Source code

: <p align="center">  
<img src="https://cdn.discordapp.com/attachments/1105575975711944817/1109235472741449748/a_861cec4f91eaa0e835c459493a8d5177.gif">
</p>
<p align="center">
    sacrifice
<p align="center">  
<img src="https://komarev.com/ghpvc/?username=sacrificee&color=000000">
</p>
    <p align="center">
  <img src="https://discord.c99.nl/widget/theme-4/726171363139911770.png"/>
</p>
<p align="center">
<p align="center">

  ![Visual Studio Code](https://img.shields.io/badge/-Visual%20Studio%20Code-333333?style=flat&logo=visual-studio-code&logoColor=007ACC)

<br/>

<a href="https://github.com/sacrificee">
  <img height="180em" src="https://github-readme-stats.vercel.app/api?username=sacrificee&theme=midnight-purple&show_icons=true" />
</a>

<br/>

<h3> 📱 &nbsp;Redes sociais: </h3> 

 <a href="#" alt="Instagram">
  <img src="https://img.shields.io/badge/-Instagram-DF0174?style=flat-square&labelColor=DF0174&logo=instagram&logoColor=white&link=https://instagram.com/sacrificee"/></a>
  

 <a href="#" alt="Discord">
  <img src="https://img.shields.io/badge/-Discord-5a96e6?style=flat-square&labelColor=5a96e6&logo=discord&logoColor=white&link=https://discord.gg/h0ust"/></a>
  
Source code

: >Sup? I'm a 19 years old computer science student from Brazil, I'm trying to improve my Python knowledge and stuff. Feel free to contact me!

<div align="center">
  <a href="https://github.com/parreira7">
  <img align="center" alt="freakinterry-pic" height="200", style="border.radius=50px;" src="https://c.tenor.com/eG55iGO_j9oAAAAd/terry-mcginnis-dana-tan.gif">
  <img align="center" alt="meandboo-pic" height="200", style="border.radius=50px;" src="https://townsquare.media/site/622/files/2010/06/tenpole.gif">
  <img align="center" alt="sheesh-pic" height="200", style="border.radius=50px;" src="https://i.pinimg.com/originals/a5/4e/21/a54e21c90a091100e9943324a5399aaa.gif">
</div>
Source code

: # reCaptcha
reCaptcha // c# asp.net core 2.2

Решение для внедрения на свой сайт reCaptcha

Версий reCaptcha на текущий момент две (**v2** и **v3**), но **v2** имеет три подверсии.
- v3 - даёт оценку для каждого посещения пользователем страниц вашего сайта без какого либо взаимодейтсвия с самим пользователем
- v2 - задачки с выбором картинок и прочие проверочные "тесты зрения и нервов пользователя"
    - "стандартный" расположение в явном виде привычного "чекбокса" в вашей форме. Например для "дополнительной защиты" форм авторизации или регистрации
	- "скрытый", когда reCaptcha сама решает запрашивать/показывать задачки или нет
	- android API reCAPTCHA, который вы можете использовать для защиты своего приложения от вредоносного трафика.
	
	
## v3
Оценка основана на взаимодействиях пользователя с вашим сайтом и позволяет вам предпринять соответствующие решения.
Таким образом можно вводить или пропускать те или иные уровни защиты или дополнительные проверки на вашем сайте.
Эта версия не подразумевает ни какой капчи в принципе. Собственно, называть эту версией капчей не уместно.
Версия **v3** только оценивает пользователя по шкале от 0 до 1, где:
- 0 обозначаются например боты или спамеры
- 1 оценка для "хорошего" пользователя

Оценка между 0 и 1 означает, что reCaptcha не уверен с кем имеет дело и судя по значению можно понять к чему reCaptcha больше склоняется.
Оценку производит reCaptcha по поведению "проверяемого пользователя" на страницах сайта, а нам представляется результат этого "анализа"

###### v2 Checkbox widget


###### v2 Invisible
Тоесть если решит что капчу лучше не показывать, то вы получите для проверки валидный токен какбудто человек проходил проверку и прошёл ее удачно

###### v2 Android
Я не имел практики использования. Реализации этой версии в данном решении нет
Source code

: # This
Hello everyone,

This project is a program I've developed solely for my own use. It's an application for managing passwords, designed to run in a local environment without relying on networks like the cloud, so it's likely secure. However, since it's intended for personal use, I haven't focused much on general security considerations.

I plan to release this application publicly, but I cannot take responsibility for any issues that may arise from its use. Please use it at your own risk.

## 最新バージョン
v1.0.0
# # # # # # #
**Problem statement**.
Copy out, exactly as given, the line containing "###### v2 Checkbox widget" together with every line after it in the material.

**Exercise result**.
###### v2 Checkbox widget


###### v2 Invisible
Тоесть если решит что капчу лучше не показывать, то вы получите для проверки валидный токен какбудто человек проходил проверку и прошёл ее удачно

###### v2 Android
Я не имел практики использования. Реализации этой версии в данном решении нет
Source code

: # This
Hello everyone,

This project is a program I've developed solely for my own use. It's an application for managing passwords, designed to run in a local environment without relying on networks like the cloud, so it's likely secure. However, since it's intended for personal use, I haven't focused much on general security considerations.

I plan to release this application publicly, but I cannot take responsibility for any issues that may arise from its use. Please use it at your own risk.

## 最新バージョン
v1.0.0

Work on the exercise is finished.